Trisomie 21

  • Trisomie 21
  • Million Lights (Play It Again Sam) 1987 
  • Works (Play It Again Sam) 1989 
  • T21 Plays the Pictures (Play It Again Sam) 1990 

Although Trisomie 21 (whose lineup includes a full member credited with “advice and assistance”) has an extensive back catalogue of records at home, America has only recently begun enjoying the French quartet’s unsettling mutation of lush techno-pop with industrial dance ingredients. Alternating discrete songs with bilingual semi-tuneless vocals and Hervé Lomprez’s intriguing instrumentals, Million Lights is a continually shifting soundscape, combining keyboards, guitar, percussion, sound effects and other elements in a nicely moderated loud/soft pleasant/disturbing environment that never turns sonically hostile.

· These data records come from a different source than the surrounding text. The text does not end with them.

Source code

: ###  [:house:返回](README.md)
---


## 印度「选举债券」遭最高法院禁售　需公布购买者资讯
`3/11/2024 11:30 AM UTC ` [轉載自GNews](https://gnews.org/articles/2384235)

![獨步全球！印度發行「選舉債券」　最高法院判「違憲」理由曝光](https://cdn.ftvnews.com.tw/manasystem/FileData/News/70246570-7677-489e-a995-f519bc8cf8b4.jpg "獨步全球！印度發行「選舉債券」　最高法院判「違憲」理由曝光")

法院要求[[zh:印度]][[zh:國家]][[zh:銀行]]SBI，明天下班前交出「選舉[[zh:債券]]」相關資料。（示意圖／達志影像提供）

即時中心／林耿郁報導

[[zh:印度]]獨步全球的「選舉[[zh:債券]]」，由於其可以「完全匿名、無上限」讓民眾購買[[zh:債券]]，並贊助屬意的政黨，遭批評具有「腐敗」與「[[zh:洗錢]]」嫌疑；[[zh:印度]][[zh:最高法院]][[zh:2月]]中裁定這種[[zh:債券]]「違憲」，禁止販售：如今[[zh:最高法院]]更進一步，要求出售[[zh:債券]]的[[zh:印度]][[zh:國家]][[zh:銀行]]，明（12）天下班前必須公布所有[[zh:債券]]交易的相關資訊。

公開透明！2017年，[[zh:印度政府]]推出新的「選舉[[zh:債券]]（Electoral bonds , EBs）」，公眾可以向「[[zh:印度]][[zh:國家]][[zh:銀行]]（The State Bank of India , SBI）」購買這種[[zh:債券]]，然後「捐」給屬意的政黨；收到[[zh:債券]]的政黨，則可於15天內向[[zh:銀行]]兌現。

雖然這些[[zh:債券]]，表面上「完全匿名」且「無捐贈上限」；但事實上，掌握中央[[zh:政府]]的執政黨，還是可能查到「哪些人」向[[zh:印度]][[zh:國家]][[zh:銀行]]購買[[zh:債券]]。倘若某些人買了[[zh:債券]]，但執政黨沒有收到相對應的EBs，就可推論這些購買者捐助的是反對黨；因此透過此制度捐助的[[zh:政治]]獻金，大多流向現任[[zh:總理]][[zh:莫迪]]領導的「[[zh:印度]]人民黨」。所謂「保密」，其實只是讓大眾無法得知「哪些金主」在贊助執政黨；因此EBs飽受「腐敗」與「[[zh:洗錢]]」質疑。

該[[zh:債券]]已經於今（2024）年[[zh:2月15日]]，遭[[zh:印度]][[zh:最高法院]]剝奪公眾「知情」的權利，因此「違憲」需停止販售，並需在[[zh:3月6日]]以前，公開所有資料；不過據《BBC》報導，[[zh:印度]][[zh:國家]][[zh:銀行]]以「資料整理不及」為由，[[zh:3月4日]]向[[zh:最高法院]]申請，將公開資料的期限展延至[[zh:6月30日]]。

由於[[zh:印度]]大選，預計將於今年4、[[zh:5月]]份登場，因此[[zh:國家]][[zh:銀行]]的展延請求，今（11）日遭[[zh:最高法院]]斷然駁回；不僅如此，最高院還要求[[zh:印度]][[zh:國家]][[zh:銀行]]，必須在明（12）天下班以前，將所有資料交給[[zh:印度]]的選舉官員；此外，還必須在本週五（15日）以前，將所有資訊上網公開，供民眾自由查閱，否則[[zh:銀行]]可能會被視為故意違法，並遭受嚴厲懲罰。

Works, however, is a hapless stab at suave continental electro-pop (including, in “The Missing Piece,” a futile attempt to copy New Order), an awful album that downplays the group’s adventurous side to showcase Philippe Lomprez’s inept crooning, a laughable approximation of Maurice Chevalier imitating Bryan Ferry. Besides a tendency to drift along aimlessly, like Pink Floyd at its most dissolute, the spare and delicately atmospheric Plays the Pictures — a concept album based around movies and their music — searches out surprising contrasts through frequent use of incongruous samples.